In today’s landscape, defense is no longer defined solely by tanks, troops, or arsenals. It is equally about a society’s ability to detect, understand, and respond to threats that arrive not with gunfire, but with distortion, division, and deception. A country may possess the most sophisticated weaponry and cutting-edge infrastructure – but if its “mindware” is compromised, if its public consciousness is infected with ideological malware, then it is defenseless long before a single shot is fired. In this sense, North Macedonia is perilously exposed. After years of ideological pressure, political indoctrination, and systemic disinformation, the country risks internalizing foreign agendas as if they were its own. That is the ultimate danger – to be conquered not by force, but by narrative.

The public – and society at large – must recognize that this is not a distant clash of spies and shadows. It is an active and ongoing assault on North Macedonia’s democratic foundations. And the antidote is not just vigilance – it is truth, transparency, and an unflinching political will.
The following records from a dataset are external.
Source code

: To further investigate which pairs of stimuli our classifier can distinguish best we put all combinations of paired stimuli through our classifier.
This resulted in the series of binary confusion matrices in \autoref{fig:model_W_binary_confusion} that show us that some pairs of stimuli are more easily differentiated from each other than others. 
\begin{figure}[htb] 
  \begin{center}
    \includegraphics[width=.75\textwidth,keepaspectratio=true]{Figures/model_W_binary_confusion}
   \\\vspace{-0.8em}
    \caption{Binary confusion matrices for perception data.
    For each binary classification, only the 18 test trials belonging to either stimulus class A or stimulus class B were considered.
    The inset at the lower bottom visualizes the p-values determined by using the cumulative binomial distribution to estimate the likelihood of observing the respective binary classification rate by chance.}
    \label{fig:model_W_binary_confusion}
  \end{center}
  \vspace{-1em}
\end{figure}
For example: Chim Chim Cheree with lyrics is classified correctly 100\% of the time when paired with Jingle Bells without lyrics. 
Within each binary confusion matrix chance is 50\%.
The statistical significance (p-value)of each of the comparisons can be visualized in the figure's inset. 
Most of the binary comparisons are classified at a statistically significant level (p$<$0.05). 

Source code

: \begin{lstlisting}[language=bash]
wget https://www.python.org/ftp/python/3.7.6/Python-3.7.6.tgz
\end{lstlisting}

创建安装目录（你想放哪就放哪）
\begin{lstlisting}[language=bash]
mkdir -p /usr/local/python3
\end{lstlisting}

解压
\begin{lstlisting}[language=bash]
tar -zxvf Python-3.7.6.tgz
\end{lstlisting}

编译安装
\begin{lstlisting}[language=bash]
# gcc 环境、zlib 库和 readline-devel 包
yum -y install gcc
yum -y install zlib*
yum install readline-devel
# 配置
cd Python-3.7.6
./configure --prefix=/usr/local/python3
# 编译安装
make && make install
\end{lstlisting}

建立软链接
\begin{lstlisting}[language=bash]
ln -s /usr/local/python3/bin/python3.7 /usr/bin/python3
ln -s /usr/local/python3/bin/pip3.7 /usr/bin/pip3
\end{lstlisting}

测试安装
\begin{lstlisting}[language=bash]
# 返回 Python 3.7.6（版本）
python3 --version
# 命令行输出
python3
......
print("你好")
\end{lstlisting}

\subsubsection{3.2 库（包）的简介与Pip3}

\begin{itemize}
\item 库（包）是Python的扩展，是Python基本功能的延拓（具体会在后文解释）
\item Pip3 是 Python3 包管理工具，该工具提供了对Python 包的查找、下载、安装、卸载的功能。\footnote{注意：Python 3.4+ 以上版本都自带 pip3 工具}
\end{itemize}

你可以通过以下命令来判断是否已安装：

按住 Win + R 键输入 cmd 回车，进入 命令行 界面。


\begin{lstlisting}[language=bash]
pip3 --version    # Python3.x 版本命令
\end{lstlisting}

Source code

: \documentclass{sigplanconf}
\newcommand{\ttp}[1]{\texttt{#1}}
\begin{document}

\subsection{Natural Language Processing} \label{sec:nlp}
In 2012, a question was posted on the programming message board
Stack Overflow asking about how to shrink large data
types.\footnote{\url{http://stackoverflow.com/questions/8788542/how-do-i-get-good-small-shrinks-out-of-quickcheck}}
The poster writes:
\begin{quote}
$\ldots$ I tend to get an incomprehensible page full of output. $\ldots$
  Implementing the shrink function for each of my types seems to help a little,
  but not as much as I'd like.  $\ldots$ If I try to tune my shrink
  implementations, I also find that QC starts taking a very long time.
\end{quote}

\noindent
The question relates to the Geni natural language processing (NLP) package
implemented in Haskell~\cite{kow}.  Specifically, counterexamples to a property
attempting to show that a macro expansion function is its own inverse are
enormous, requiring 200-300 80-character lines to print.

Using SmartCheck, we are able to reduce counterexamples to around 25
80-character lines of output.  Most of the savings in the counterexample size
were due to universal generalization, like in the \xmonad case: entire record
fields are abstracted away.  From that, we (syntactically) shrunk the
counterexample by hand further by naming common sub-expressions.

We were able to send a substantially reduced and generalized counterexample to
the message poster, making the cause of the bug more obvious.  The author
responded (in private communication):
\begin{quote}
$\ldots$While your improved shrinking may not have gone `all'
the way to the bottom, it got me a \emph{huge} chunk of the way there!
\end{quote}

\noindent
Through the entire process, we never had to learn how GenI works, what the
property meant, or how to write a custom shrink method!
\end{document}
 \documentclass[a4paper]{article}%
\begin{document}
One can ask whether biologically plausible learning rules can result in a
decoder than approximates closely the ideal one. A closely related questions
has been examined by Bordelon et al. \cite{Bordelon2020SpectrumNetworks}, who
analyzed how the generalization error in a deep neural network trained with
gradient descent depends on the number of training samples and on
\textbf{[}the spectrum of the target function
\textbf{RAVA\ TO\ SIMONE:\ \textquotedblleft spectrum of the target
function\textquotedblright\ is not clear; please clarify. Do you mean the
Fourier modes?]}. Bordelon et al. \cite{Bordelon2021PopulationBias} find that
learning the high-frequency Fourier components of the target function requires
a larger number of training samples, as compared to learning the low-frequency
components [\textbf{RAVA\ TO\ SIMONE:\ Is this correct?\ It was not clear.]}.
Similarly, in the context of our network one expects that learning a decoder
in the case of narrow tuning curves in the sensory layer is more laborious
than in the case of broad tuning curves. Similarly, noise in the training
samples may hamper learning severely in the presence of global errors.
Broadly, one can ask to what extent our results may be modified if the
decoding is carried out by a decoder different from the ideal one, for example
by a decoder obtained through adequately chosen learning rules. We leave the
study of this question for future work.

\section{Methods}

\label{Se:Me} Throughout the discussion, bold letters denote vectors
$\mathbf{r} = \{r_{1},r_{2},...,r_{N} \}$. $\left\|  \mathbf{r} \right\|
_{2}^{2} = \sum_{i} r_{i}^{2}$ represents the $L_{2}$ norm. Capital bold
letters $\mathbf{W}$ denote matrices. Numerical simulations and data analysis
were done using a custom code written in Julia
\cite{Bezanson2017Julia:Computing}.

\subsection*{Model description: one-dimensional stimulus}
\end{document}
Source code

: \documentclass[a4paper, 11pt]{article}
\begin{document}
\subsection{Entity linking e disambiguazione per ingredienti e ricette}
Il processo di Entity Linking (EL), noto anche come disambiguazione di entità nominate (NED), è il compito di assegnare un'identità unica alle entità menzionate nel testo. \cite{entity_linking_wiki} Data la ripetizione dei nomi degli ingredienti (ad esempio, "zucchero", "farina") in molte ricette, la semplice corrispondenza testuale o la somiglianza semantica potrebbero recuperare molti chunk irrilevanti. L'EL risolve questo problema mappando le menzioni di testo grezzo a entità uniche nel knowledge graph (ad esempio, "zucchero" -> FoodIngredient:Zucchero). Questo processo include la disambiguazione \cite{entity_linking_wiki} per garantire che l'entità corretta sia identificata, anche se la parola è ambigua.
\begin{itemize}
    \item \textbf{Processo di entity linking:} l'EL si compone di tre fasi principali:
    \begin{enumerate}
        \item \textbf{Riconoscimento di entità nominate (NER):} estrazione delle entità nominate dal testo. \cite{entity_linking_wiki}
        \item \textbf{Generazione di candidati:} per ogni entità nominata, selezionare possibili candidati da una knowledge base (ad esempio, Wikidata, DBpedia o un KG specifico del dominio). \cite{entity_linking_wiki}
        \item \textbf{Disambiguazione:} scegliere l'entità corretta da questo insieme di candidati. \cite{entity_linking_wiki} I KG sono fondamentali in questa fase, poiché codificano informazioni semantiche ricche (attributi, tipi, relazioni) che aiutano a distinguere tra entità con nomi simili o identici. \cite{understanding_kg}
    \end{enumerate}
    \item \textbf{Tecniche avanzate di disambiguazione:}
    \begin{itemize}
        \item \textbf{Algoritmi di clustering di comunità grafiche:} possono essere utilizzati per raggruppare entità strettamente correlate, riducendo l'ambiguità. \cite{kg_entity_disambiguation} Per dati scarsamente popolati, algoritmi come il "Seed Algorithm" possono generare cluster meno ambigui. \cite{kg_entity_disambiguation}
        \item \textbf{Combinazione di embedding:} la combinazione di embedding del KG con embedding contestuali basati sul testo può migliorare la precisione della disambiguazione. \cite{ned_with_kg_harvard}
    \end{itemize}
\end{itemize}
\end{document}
The Serbian playbook of influence in North Macedonia

When it comes to Serbia’s influence, it is not simply a cultural legacy, but a deliberate strategy. The “cultural” dimension of Serbia’s hegemony is a perfect and “natural” enabler, a wide open avenue of unabated and continuous operation of influence and changing of people’s behavior. Simply put, political elites in North Macedonia are so dependent on Serbia’s political leadership that they rarely make a move without either seeking Belgrade’s approval – or fearing its wrath.

In many ways, North Macedonia – a longstanding “little brother” of Serbia – represents a critical frontline in the struggle between democracy and authoritarianism in the Balkans. Regardless of political and diplomatic maneuvers, the lines between Belgrade and Moscow are blurred, particularly when it comes to fulfilling the Serbian strategy of domination.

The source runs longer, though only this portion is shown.